Despite having his suspension vacated, the Saints linebacker will move forward with his personal defamation suit against the NFL commissioner.
Paul Tagliabue's decision to vacate player punishments in the New Orleans Saints bounty case is unlikely to be the last word on the matter. Saints linebacker Jonathan Vilma intends to pursue his personal defamation suit against NFL commissioner Roger Goodell, according Albert Breer of the NFL Network.
Peter Ginsberg, Vilma's attorney, confirmed his client's decision to continue with the suit immediately after Tagliabue's decision was announced. Breer relayed Ginsberg's statement via Twitter:
Just spoke w/Vilma's lawyer, Peter Ginsberg. Told me, "Jonathan intends to continue to pursue the defamation lawsuit in order to reclaim ...— Albert Breer (@AlbertBreer) December 11, 2012
(Ginsberg cont): "... his reputation.
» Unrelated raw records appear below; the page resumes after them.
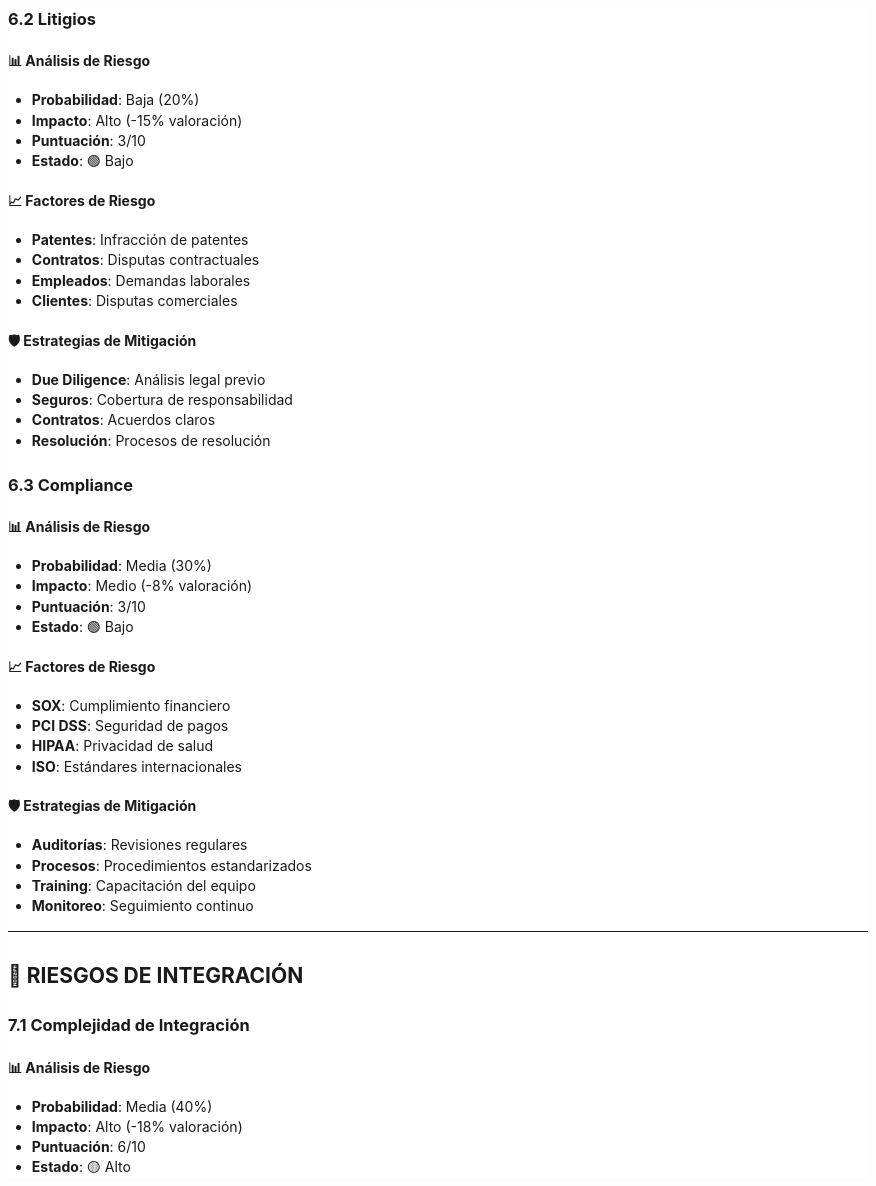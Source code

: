 ### 6.2 Litigios

#### 📊 Análisis de Riesgo
- **Probabilidad**: Baja (20%)
- **Impacto**: Alto (-15% valoración)
- **Puntuación**: 3/10
- **Estado**: 🟢 Bajo

#### 📈 Factores de Riesgo
- **Patentes**: Infracción de patentes
- **Contratos**: Disputas contractuales
- **Empleados**: Demandas laborales
- **Clientes**: Disputas comerciales

#### 🛡️ Estrategias de Mitigación
- **Due Diligence**: Análisis legal previo
- **Seguros**: Cobertura de responsabilidad
- **Contratos**: Acuerdos claros
- **Resolución**: Procesos de resolución

### 6.3 Compliance

#### 📊 Análisis de Riesgo
- **Probabilidad**: Media (30%)
- **Impacto**: Medio (-8% valoración)
- **Puntuación**: 3/10
- **Estado**: 🟢 Bajo

#### 📈 Factores de Riesgo
- **SOX**: Cumplimiento financiero
- **PCI DSS**: Seguridad de pagos
- **HIPAA**: Privacidad de salud
- **ISO**: Estándares internacionales

#### 🛡️ Estrategias de Mitigación
- **Auditorías**: Revisiones regulares
- **Procesos**: Procedimientos estandarizados
- **Training**: Capacitación del equipo
- **Monitoreo**: Seguimiento continuo

---

## 🤝 RIESGOS DE INTEGRACIÓN

### 7.1 Complejidad de Integración

#### 📊 Análisis de Riesgo
- **Probabilidad**: Media (40%)
- **Impacto**: Alto (-18% valoración)
- **Puntuación**: 6/10
- **Estado**: 🟡 Alto
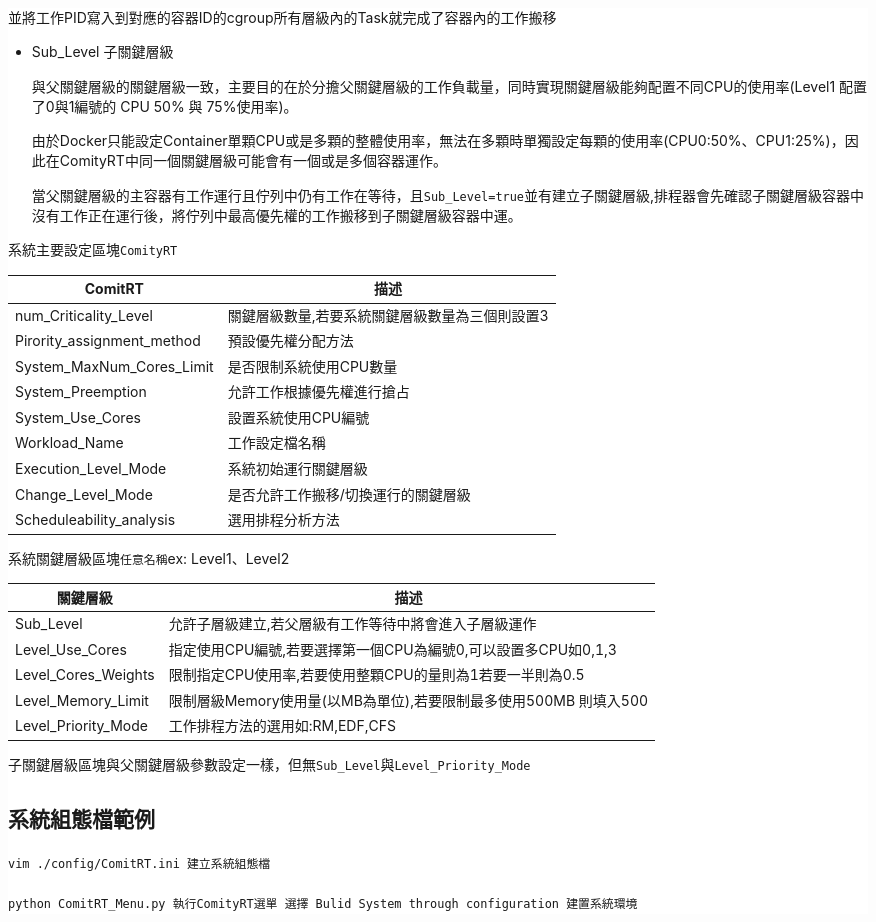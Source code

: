   並將工作PID寫入到對應的容器ID的cgroup所有層級內的Task就完成了容器內的工作搬移
  
* Sub_Level 子關鍵層級  

  與父關鍵層級的關鍵層級一致，主要目的在於分擔父關鍵層級的工作負載量，同時實現關鍵層級能夠配置不同CPU的使用率(Level1 配置了0與1編號的 CPU 50% 與 75%使用率)。
  
  由於Docker只能設定Container單顆CPU或是多顆的整體使用率，無法在多顆時單獨設定每顆的使用率(CPU0:50%、CPU1:25%)，因此在ComityRT中同一個關鍵層級可能會有一個或是多個容器運作。
  
  當父關鍵層級的主容器有工作運行且佇列中仍有工作在等待，且`Sub_Level=true`並有建立子關鍵層級,排程器會先確認子關鍵層級容器中沒有工作正在運行後，將佇列中最高優先權的工作搬移到子關鍵層級容器中運。  
  
系統主要設定區塊`ComityRT`

| ComitRT                   | 描述 |
| --------------------------|-------------|
| num_Criticality_Level     | 關鍵層級數量,若要系統關鍵層級數量為三個則設置3 |
| Pirority_assignment_method| 預設優先權分配方法 |
| System_MaxNum_Cores_Limit | 是否限制系統使用CPU數量|
| System_Preemption			| 允許工作根據優先權進行搶占|
| System_Use_Cores          | 設置系統使用CPU編號|
| Workload_Name             | 工作設定檔名稱 |
| Execution_Level_Mode      | 系統初始運行關鍵層級 |
| Change_Level_Mode         | 是否允許工作搬移/切換運行的關鍵層級|
| Scheduleability_analysis  | 選用排程分析方法 |

系統關鍵層級區塊`任意名稱`ex: Level1、Level2

| 關鍵層級                  | 描述 |
| --------------------------|-------------|
| Sub_Level                 | 允許子層級建立,若父層級有工作等待中將會進入子層級運作 |
| Level_Use_Cores           | 指定使用CPU編號,若要選擇第一個CPU為編號0,可以設置多CPU如0,1,3|
| Level_Cores_Weights       | 限制指定CPU使用率,若要使用整顆CPU的量則為1若要一半則為0.5|
| Level_Memory_Limit        | 限制層級Memory使用量(以MB為單位),若要限制最多使用500MB 則填入500|
| Level_Priority_Mode       | 工作排程方法的選用如:RM,EDF,CFS|

子關鍵層級區塊與父關鍵層級參數設定一樣，但無`Sub_Level`與`Level_Priority_Mode`

## 系統組態檔範例

```
vim ./config/ComitRT.ini 建立系統組態檔

python ComitRT_Menu.py 執行ComityRT選單 選擇 Bulid System through configuration 建置系統環境

```
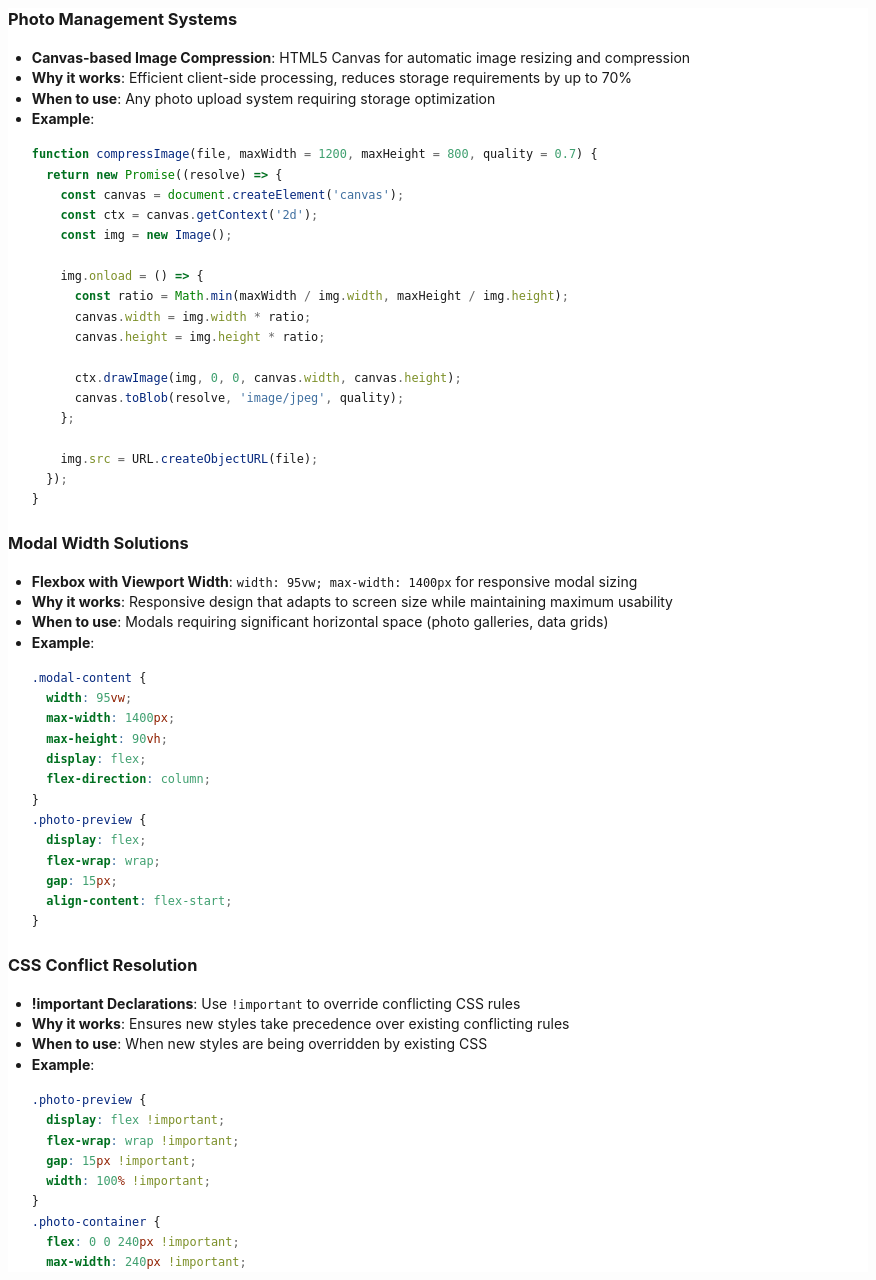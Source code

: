 ### **Photo Management Systems**
- **Canvas-based Image Compression**: HTML5 Canvas for automatic image resizing and compression
- **Why it works**: Efficient client-side processing, reduces storage requirements by up to 70%
- **When to use**: Any photo upload system requiring storage optimization
- **Example**:
  ```javascript
  function compressImage(file, maxWidth = 1200, maxHeight = 800, quality = 0.7) {
    return new Promise((resolve) => {
      const canvas = document.createElement('canvas');
      const ctx = canvas.getContext('2d');
      const img = new Image();
      
      img.onload = () => {
        const ratio = Math.min(maxWidth / img.width, maxHeight / img.height);
        canvas.width = img.width * ratio;
        canvas.height = img.height * ratio;
        
        ctx.drawImage(img, 0, 0, canvas.width, canvas.height);
        canvas.toBlob(resolve, 'image/jpeg', quality);
      };
      
      img.src = URL.createObjectURL(file);
    });
  }
  ```

### **Modal Width Solutions**
- **Flexbox with Viewport Width**: `width: 95vw; max-width: 1400px` for responsive modal sizing
- **Why it works**: Responsive design that adapts to screen size while maintaining maximum usability
- **When to use**: Modals requiring significant horizontal space (photo galleries, data grids)
- **Example**:
  ```css
  .modal-content {
    width: 95vw;
    max-width: 1400px;
    max-height: 90vh;
    display: flex;
    flex-direction: column;
  }
  .photo-preview {
    display: flex;
    flex-wrap: wrap;
    gap: 15px;
    align-content: flex-start;
  }
  ```

### **CSS Conflict Resolution**
- **!important Declarations**: Use `!important` to override conflicting CSS rules
- **Why it works**: Ensures new styles take precedence over existing conflicting rules
- **When to use**: When new styles are being overridden by existing CSS
- **Example**:
  ```css
  .photo-preview {
    display: flex !important;
    flex-wrap: wrap !important;
    gap: 15px !important;
    width: 100% !important;
  }
  .photo-container {
    flex: 0 0 240px !important;
    max-width: 240px !important;
  ```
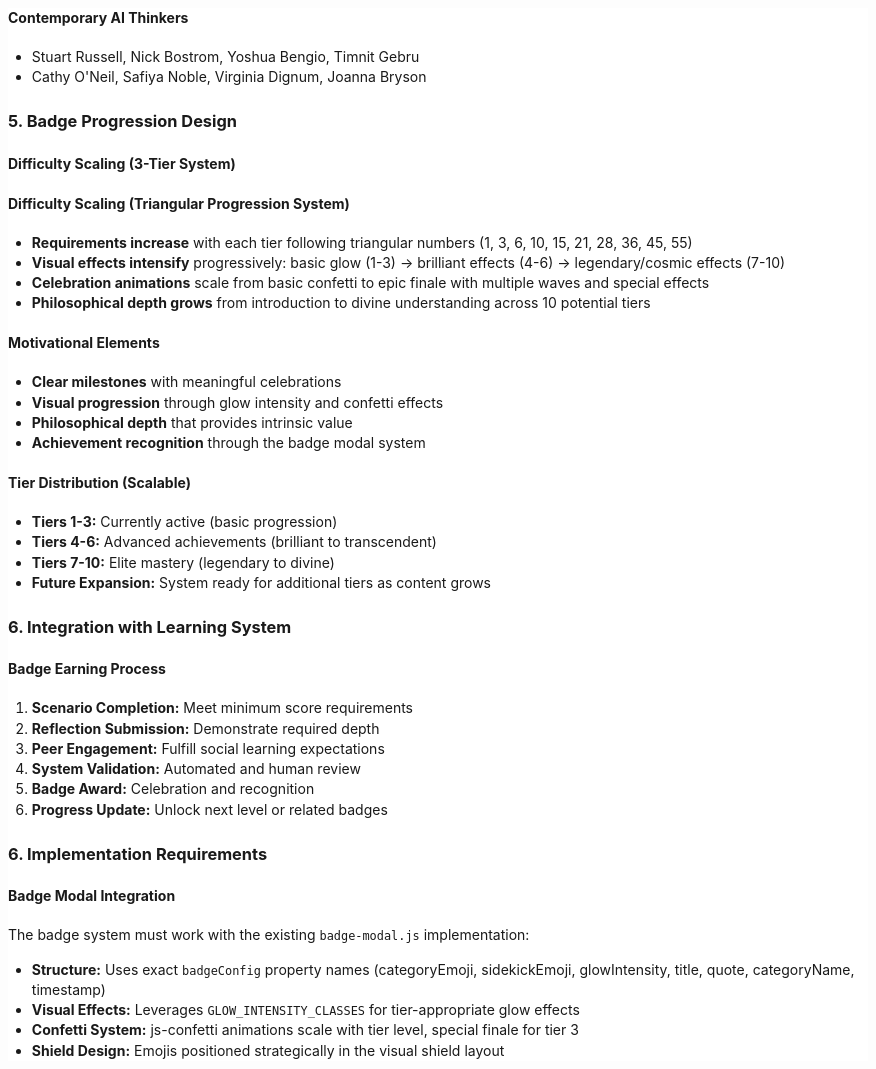 #### Contemporary AI Thinkers

- Stuart Russell, Nick Bostrom, Yoshua Bengio, Timnit Gebru
- Cathy O'Neil, Safiya Noble, Virginia Dignum, Joanna Bryson

### 5. Badge Progression Design

#### Difficulty Scaling (3-Tier System)

#### Difficulty Scaling (Triangular Progression System)

- **Requirements increase** with each tier following triangular numbers (1, 3, 6, 10, 15, 21, 28,
  36, 45, 55)
- **Visual effects intensify** progressively: basic glow (1-3) → brilliant effects (4-6) →
  legendary/cosmic effects (7-10)
- **Celebration animations** scale from basic confetti to epic finale with multiple waves and
  special effects
- **Philosophical depth grows** from introduction to divine understanding across 10 potential tiers

#### Motivational Elements

- **Clear milestones** with meaningful celebrations
- **Visual progression** through glow intensity and confetti effects
- **Philosophical depth** that provides intrinsic value
- **Achievement recognition** through the badge modal system

#### Tier Distribution (Scalable)

- **Tiers 1-3:** Currently active (basic progression)
- **Tiers 4-6:** Advanced achievements (brilliant to transcendent)
- **Tiers 7-10:** Elite mastery (legendary to divine)
- **Future Expansion:** System ready for additional tiers as content grows

### 6. Integration with Learning System

#### Badge Earning Process

1. **Scenario Completion:** Meet minimum score requirements
2. **Reflection Submission:** Demonstrate required depth
3. **Peer Engagement:** Fulfill social learning expectations
4. **System Validation:** Automated and human review
5. **Badge Award:** Celebration and recognition
6. **Progress Update:** Unlock next level or related badges

### 6. Implementation Requirements

#### Badge Modal Integration

The badge system must work with the existing `badge-modal.js` implementation:

- **Structure:** Uses exact `badgeConfig` property names (categoryEmoji, sidekickEmoji,
  glowIntensity, title, quote, categoryName, timestamp)
- **Visual Effects:** Leverages `GLOW_INTENSITY_CLASSES` for tier-appropriate glow effects
- **Confetti System:** js-confetti animations scale with tier level, special finale for tier 3
- **Shield Design:** Emojis positioned strategically in the visual shield layout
We’re pleased that the unjust penalties have been overturned, but this is only one piece in ..."— Albert Breer (@AlbertBreer) December 11, 2012
(Ginsberg cont): "... remedying the situation for Jonathan."— Albert Breer (@AlbertBreer) December 11, 2012
Vilma is suing for damages he claims were done to his personal reputation in the league's report on the bounty case as well as comments made by Goodell.
On Monday, ESPN reported that the league made a settlement offer to Vilma and the other players that would have reduced fines and suspensions in exchange for Vilma dropping his defamation suit. The players rejected that offer, according to the report, in part because they were satisfied with Tagliabue's handling of the appeal process.
Tagliabue walked a fine line in his decision. He affirmed the league's findings in the investigation while disagreeing with Goodell's decision to suspend the four players named in the report. It's unknown how that might factor into Vilma's case, but because it does not explicitly exculpate anyone, it leaves the door open for the case to continue.